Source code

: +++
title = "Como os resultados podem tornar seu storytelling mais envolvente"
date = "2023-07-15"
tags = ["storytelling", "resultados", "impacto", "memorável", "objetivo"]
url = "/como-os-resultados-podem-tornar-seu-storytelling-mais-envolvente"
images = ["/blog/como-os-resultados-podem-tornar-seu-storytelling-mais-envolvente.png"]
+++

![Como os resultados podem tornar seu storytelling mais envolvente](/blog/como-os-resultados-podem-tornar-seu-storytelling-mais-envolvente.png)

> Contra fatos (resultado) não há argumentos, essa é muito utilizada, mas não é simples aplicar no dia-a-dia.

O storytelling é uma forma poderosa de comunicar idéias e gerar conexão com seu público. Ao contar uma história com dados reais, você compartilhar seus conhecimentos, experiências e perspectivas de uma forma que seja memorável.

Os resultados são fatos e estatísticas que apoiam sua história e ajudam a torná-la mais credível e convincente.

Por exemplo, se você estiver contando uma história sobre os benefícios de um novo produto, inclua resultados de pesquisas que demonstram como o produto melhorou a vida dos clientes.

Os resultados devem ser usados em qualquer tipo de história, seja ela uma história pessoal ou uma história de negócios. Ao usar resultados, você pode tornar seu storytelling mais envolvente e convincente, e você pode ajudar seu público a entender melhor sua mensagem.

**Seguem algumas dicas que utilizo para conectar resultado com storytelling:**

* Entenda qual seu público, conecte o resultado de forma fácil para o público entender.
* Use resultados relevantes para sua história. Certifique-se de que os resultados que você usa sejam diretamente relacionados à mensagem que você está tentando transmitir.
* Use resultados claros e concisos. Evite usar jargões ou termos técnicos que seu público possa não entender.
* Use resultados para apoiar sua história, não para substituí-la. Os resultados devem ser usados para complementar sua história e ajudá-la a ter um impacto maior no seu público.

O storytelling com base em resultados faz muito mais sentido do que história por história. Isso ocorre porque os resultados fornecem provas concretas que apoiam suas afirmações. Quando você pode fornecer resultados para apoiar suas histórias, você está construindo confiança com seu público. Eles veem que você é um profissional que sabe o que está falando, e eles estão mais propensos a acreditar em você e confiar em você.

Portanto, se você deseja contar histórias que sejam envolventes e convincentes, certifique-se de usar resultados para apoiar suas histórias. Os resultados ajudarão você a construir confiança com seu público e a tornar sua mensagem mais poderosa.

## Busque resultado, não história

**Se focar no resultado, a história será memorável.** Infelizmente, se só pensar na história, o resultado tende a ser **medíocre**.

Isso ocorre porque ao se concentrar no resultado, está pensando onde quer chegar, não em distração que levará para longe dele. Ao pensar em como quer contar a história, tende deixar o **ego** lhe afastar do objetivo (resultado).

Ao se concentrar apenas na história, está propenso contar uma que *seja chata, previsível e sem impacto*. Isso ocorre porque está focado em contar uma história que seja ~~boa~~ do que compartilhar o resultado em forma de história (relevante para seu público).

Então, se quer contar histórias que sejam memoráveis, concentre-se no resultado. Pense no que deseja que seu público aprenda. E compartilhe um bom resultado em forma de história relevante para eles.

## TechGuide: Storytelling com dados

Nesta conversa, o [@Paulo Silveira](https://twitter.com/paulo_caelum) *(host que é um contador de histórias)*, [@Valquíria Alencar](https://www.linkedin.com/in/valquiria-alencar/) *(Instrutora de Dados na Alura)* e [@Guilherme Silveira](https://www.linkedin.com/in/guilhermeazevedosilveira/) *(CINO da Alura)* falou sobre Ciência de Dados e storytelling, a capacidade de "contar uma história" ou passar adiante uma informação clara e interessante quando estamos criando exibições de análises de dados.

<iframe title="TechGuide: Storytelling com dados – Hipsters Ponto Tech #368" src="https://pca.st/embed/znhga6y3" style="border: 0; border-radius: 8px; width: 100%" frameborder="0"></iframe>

* [Work instructions] Go through the material above and set each line down verbatim.

* [Output of the task]
Source code

: +++
title = "Como os resultados podem tornar seu storytelling mais envolvente"
date = "2023-07-15"
tags = ["storytelling", "resultados", "impacto", "memorável", "objetivo"]
url = "/como-os-resultados-podem-tornar-seu-storytelling-mais-envolvente"
images = ["/blog/como-os-resultados-podem-tornar-seu-storytelling-mais-envolvente.png"]
+++

![Como os resultados podem tornar seu storytelling mais envolvente](/blog/como-os-resultados-podem-tornar-seu-storytelling-mais-envolvente.png)

> Contra fatos (resultado) não há argumentos, essa é muito utilizada, mas não é simples aplicar no dia-a-dia.

O storytelling é uma forma poderosa de comunicar idéias e gerar conexão com seu público. Ao contar uma história com dados reais, você compartilhar seus conhecimentos, experiências e perspectivas de uma forma que seja memorável.

Os resultados são fatos e estatísticas que apoiam sua história e ajudam a torná-la mais credível e convincente.

Por exemplo, se você estiver contando uma história sobre os benefícios de um novo produto, inclua resultados de pesquisas que demonstram como o produto melhorou a vida dos clientes.

Os resultados devem ser usados em qualquer tipo de história, seja ela uma história pessoal ou uma história de negócios. Ao usar resultados, você pode tornar seu storytelling mais envolvente e convincente, e você pode ajudar seu público a entender melhor sua mensagem.

**Seguem algumas dicas que utilizo para conectar resultado com storytelling:**

* Entenda qual seu público, conecte o resultado de forma fácil para o público entender.
* Use resultados relevantes para sua história. Certifique-se de que os resultados que você usa sejam diretamente relacionados à mensagem que você está tentando transmitir.
* Use resultados claros e concisos. Evite usar jargões ou termos técnicos que seu público possa não entender.
* Use resultados para apoiar sua história, não para substituí-la. Os resultados devem ser usados para complementar sua história e ajudá-la a ter um impacto maior no seu público.

O storytelling com base em resultados faz muito mais sentido do que história por história. Isso ocorre porque os resultados fornecem provas concretas que apoiam suas afirmações. Quando você pode fornecer resultados para apoiar suas histórias, você está construindo confiança com seu público. Eles veem que você é um profissional que sabe o que está falando, e eles estão mais propensos a acreditar em você e confiar em você.

Portanto, se você deseja contar histórias que sejam envolventes e convincentes, certifique-se de usar resultados para apoiar suas histórias. Os resultados ajudarão você a construir confiança com seu público e a tornar sua mensagem mais poderosa.

## Busque resultado, não história

**Se focar no resultado, a história será memorável.** Infelizmente, se só pensar na história, o resultado tende a ser **medíocre**.

Isso ocorre porque ao se concentrar no resultado, está pensando onde quer chegar, não em distração que levará para longe dele. Ao pensar em como quer contar a história, tende deixar o **ego** lhe afastar do objetivo (resultado).

Ao se concentrar apenas na história, está propenso contar uma que *seja chata, previsível e sem impacto*. Isso ocorre porque está focado em contar uma história que seja ~~boa~~ do que compartilhar o resultado em forma de história (relevante para seu público).

Então, se quer contar histórias que sejam memoráveis, concentre-se no resultado. Pense no que deseja que seu público aprenda. E compartilhe um bom resultado em forma de história relevante para eles.

## TechGuide: Storytelling com dados

Nesta conversa, o [@Paulo Silveira](https://twitter.com/paulo_caelum) *(host que é um contador de histórias)*, [@Valquíria Alencar](https://www.linkedin.com/in/valquiria-alencar/) *(Instrutora de Dados na Alura)* e [@Guilherme Silveira](https://www.linkedin.com/in/guilhermeazevedosilveira/) *(CINO da Alura)* falou sobre Ciência de Dados e storytelling, a capacidade de "contar uma história" ou passar adiante uma informação clara e interessante quando estamos criando exibições de análises de dados.

<iframe title="TechGuide: Storytelling com dados – Hipsters Ponto Tech #368" src="https://pca.st/embed/znhga6y3" style="border: 0; border-radius: 8px; width: 100%" frameborder="0"></iframe>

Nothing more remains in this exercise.